Setting up my apartment was done in stages, with the assistance of an army of people and vehicles, working in carefully orchestrated sequence. Breaking down was another matter entirely. After the army left with their vehicles, I was faced with the remaining air mattresses, tables, chairs, ice chest, food, linens, and everything else to continue my stay. Moving out had to be as carefully calculated as moving in had been, but with only me and my van to accomplish this. I was confident I could make this kind of move, as I had spent many years loading catering trucks, setting up functions, and breaking them down for transport back to headquarters.

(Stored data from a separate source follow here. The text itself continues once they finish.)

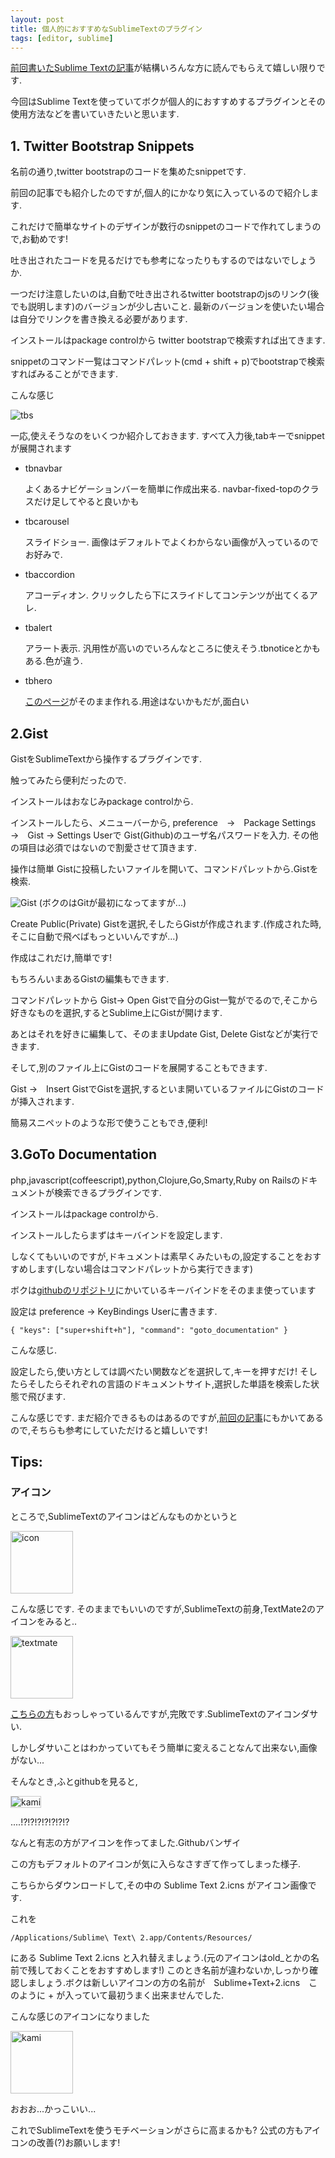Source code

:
 ```yaml
---
layout: post
title: 個人的におすすめなSublimeTextのプラグイン
tags: [editor, sublime]
---
```



[前回書いたSublime Textの記事](http://tak0303.github.com/2012/09/25/how-to-use-sublime.html)が結構いろんな方に読んでもらえて嬉しい限りです.

今回はSublime Textを使っていてボクが個人的におすすめするプラグインとその使用方法などを書いていきたいと思います.


## 1. Twitter Bootstrap Snippets


名前の通り,twitter bootstrapのコードを集めたsnippetです.

前回の記事でも紹介したのですが,個人的にかなり気に入っているので紹介します.

これだけで簡単なサイトのデザインが数行のsnippetのコードで作れてしまうので,お勧めです!

吐き出されたコードを見るだけでも参考になったりもするのではないでしょうか.

一つだけ注意したいのは,自動で吐き出されるtwitter bootstrapのjsのリンク(後でも説明します)のバージョンが少し古いこと.
最新のバージョンを使いたい場合は自分でリンクを書き換える必要があります.

インストールはpackage controlから twitter bootstrapで検索すれば出てきます.

snippetのコマンド一覧はコマンドパレット(cmd + shift + p)でbootstrapで検索すればみることができます.

こんな感じ

<img src="/images/sublime_6.png" alt="tbs">

一応,使えそうなのをいくつか紹介しておきます.
すべて入力後,tabキーでsnippetが展開されます


- tbnavbar

  よくあるナビゲーションバーを簡単に作成出来る. navbar-fixed-topのクラスだけ足してやると良いかも

- tbcarousel

  スライドショー. 画像はデフォルトでよくわからない画像が入っているのでお好みで.

- tbaccordion

  アコーディオン. クリックしたら下にスライドしてコンテンツが出てくるアレ.

- tbalert

  アラート表示. 汎用性が高いのでいろんなところに使えそう.tbnoticeとかもある.色が違う.

- tbhero

  [このページ](http://twitter.github.com/bootstrap/examples/hero.html)がそのまま作れる.用途はないかもだが,面白い



## 2.Gist

GistをSublimeTextから操作するプラグインです.

触ってみたら便利だったので.

インストールはおなじみpackage controlから.

インストールしたら、メニューバーから, preference　→　Package Settings →　Gist → Settings Userで Gist(Github)のユーザ名パスワードを入力. その他の項目は必須ではないので割愛させて頂きます.

操作は簡単 Gistに投稿したいファイルを開いて、コマンドパレットから.Gistを検索.

<img src="/images/sublime_7.png" alt="Gist">
(ボクのはGitが最初になってますが...)

Create Public(Private) Gistを選択,そしたらGistが作成されます.(作成された時,そこに自動で飛べばもっといいんですが...)

作成はこれだけ,簡単です!

もちろんいまあるGistの編集もできます.

コマンドパレットから Gist→ Open Gistで自分のGist一覧がでるので,そこから好きなものを選択,するとSublime上にGistが開けます.

あとはそれを好きに編集して、そのままUpdate Gist, Delete Gistなどが実行できます.

そして,別のファイル上にGistのコードを展開することもできます.

Gist →　Insert GistでGistを選択,するといま開いているファイルにGistのコードが挿入されます.

簡易スニペットのような形で使うこともでき,便利!



## 3.GoTo Documentation

php,javascript(coffeescript),python,Clojure,Go,Smarty,Ruby on Railsのドキュメントが検索できるプラグインです.

インストールはpackage controlから.

インストールしたらまずはキーバインドを設定します.

しなくてもいいのですが,ドキュメントは素早くみたいもの,設定することをおすすめします(しない場合はコマンドパレットから実行できます)

ボクは[githubのリポジトリ](https://github.com/kemayo/sublime-text-2-goto-documentation)にかいているキーバインドをそのまま使っています

設定は preference → KeyBindings Userに書きます.

```
{ "keys": ["super+shift+h"], "command": "goto_documentation" }
```

こんな感じ.

設定したら,使い方としては調べたい関数などを選択して,キーを押すだけ! そしたらそしたらそれぞれの言語のドキュメントサイト,選択した単語を検索した状態で飛びます.


こんな感じです.
まだ紹介できるものはあるのですが,[前回の記事](http://tak0303.github.com/2012/09/25/how-to-use-sublime.html)にもかいてあるので,そちらも参考にしていただけると嬉しいです!


## Tips:

### アイコン

ところで,SublimeTextのアイコンはどんなものかというと

<img src="/images/sublime_icon.png" alt="icon" width="100px">

こんな感じです.
そのままでもいいのですが,SublimeTextの前身,TextMate2のアイコンをみると..

<img src="/images/textmate.jpeg" alt="textmate" width="100px">

[こちらの方](http://ntcncp.blogspot.jp/2012/07/sublime-text2rails.html)もおっしゃっているんですが,完敗です.SublimeTextのアイコンダサい.

しかしダサいことはわかっていてもそう簡単に変えることなんて出来ない,画像がない...

そんなとき,ふとgithubを見ると,

<img src="/images/sublime_8.png" alt="kami" style="border:1px solid #ccc;">


....!?!?!?!?!?!?!?

なんと有志の方がアイコンを作ってました.Githubバンザイ

この方もデフォルトのアイコンが気に入らなさすぎて作ってしまった様子.

こちらからダウンロードして,その中の Sublime Text 2.icns がアイコン画像です.

これを

```
/Applications/Sublime\ Text\ 2.app/Contents/Resources/
```

にある Sublime Text 2.icns と入れ替えましょう.(元のアイコンはold_とかの名前で残しておくことをおすすめします!)
このとき名前が違わないか,しっかり確認しましょう.ボクは新しいアイコンの方の名前が　Sublime+Text+2.icns　このように + が入っていて最初うまく出来ませんでした.

こんな感じのアイコンになりました

<img src="/images/kami.png" alt="kami" width="100px">

おおお...かっこいい...

これでSublimeTextを使うモチベーションがさらに高まるかも? 公式の方もアイコンの改善(?)お願いします!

I undertook a study of the parking places in and around my apartment before asking Karen to assist me in retrieving my ride from the suburbs. Upon my return to downtown, I was able to park on the street only five blocks from my temporary home. This is an easy walk, even if one is toting tons of stuff, as New Orleans is as flat as a salad plate.
Next, I devised a plan for using the massive rolling garbage can as a transport trolley. I was kind of enjoying the prospect of all the stares I’d get wheeling my household belongs down Canal Street in a hundred gallon garbage can. All the shopping cart people would have been inspired to new heights in mobile household possibilities.
As it turned out, there are a few hours per day of legal parking right next to my building -- and free legal parking all day on Sundays. In the early hours of Saturday, I was able to park in the freight zone long enough to load the things that were to be returned locally. This didn’t require the rolling mega-can, but the ice chest on wheels came in mighty handy as a transport trolley.
I was feeling pretty good about my progress, so I set out to visit Gayle and Michelle. After several hours with Gayle, I began to feel feverish. I attributed this to our impassioned conversation; we do tend to discuss deeply spiritual matters. When I hadn’t cooled down by the time I got back to New Orleans, I decided it was time to take my temperature. Michelle tucked a blanket around me and popped a thermometer in my mouth.